◆ Your objective
Where "Challenge" occurs in a line of the entries below, copy that line.

Source texts of formatted documents
*** Begin section ***
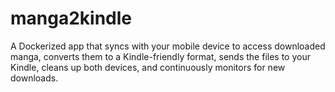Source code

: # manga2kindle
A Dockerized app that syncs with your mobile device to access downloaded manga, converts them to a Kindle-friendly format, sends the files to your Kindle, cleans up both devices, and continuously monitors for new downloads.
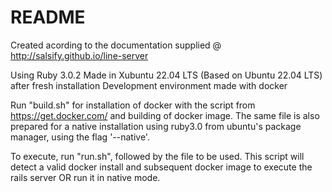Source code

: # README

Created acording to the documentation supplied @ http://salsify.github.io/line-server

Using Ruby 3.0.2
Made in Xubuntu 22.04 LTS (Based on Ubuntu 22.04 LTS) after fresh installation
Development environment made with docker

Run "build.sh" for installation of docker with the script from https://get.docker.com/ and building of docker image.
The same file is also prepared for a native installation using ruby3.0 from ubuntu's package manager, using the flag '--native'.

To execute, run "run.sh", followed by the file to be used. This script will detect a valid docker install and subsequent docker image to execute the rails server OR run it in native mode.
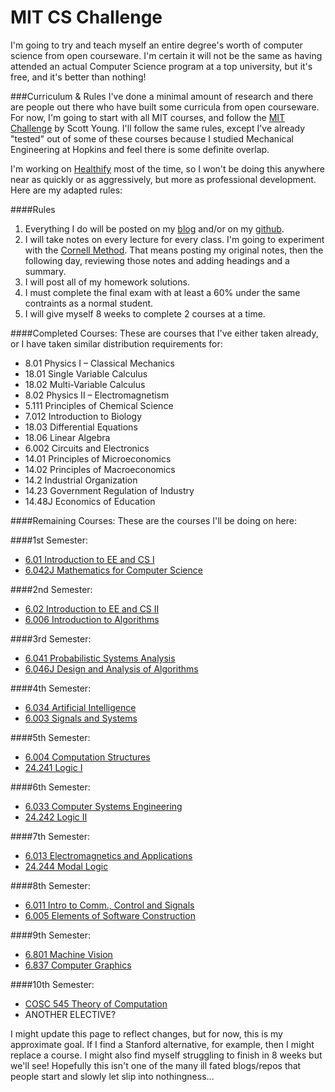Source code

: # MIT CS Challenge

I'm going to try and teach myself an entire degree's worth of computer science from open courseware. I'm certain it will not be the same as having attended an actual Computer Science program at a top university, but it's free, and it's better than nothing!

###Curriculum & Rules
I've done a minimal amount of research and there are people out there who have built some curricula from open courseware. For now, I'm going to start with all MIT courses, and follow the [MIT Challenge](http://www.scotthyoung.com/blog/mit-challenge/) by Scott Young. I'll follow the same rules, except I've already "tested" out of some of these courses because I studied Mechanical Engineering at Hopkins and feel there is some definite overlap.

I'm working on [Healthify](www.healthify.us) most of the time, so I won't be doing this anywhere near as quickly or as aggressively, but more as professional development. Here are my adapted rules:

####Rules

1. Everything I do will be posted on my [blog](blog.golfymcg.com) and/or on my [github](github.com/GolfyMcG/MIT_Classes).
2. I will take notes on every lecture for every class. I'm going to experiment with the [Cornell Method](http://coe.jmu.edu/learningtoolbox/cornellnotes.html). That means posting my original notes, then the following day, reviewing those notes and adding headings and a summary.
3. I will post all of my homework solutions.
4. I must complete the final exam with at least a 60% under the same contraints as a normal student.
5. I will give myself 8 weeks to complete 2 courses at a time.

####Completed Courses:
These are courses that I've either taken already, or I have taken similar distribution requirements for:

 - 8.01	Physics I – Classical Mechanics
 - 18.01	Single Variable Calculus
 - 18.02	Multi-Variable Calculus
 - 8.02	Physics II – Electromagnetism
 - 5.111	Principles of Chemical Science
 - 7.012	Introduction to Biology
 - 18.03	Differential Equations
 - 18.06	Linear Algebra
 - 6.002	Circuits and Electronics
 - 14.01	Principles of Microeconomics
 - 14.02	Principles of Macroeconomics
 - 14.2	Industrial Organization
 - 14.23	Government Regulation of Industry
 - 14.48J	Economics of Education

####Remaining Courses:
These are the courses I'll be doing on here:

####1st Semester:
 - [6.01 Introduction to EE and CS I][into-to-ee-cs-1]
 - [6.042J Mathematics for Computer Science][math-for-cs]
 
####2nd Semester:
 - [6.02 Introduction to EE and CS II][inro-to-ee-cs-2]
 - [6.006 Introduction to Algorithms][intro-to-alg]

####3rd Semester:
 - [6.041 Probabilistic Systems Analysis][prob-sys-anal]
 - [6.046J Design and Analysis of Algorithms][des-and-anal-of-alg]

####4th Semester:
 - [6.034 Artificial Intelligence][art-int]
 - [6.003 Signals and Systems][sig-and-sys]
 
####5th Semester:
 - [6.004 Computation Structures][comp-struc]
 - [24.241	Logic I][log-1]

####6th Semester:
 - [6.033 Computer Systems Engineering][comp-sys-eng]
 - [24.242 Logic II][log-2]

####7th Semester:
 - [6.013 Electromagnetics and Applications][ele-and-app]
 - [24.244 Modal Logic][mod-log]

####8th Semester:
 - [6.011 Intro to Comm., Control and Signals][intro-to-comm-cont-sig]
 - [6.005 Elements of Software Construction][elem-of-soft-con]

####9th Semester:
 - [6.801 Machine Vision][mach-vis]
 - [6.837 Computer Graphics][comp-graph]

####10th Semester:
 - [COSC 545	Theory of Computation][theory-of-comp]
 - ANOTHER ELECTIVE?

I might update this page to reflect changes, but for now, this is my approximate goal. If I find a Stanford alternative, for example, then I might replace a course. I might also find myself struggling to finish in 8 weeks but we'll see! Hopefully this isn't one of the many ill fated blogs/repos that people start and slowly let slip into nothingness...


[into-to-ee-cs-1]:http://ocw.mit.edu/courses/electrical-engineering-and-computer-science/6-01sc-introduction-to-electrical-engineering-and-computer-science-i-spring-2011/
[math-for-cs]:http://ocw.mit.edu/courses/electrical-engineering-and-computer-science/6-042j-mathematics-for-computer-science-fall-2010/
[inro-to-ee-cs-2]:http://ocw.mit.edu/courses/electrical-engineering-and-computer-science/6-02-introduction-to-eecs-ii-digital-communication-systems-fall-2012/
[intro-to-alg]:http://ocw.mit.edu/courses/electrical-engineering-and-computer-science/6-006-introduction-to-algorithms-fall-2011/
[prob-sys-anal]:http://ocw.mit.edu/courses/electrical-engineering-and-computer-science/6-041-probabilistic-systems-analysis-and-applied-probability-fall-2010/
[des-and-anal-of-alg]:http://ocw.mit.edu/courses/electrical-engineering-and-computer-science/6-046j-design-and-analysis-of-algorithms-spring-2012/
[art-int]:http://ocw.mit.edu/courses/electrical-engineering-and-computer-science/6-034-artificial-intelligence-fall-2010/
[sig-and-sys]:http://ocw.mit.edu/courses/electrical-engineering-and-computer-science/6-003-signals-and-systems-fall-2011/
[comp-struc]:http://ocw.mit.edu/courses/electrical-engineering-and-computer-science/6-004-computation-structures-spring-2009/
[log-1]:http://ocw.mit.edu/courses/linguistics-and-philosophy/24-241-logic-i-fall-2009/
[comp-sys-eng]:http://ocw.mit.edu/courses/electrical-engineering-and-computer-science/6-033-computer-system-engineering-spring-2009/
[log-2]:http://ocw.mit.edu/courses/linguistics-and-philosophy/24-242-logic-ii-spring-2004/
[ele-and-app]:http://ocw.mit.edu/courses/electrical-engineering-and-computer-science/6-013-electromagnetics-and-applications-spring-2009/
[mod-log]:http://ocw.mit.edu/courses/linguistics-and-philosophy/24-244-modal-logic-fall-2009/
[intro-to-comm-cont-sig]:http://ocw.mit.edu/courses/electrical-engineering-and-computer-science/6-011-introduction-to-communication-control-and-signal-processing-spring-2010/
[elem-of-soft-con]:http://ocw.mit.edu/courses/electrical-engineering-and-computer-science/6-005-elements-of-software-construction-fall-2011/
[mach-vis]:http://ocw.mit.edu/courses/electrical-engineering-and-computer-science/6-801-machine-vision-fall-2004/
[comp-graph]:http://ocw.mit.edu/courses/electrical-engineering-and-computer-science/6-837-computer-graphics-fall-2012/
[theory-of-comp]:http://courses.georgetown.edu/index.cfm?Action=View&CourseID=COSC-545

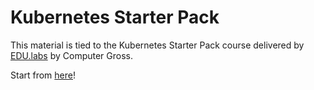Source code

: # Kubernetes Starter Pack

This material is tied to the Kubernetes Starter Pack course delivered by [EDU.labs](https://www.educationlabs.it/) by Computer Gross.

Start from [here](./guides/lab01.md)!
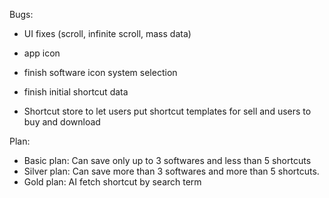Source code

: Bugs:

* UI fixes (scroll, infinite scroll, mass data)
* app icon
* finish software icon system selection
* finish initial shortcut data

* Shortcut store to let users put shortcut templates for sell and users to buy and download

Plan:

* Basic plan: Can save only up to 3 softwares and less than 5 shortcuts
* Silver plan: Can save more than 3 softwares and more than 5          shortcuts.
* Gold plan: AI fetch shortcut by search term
*** End section ***
◆ Written response
: # MIT CS Challenge
I've done a minimal amount of research and there are people out there who have built some curricula from open courseware. For now, I'm going to start with all MIT courses, and follow the [MIT Challenge](http://www.scotthyoung.com/blog/mit-challenge/) by Scott Young. I'll follow the same rules, except I've already "tested" out of some of these courses because I studied Mechanical Engineering at Hopkins and feel there is some definite overlap.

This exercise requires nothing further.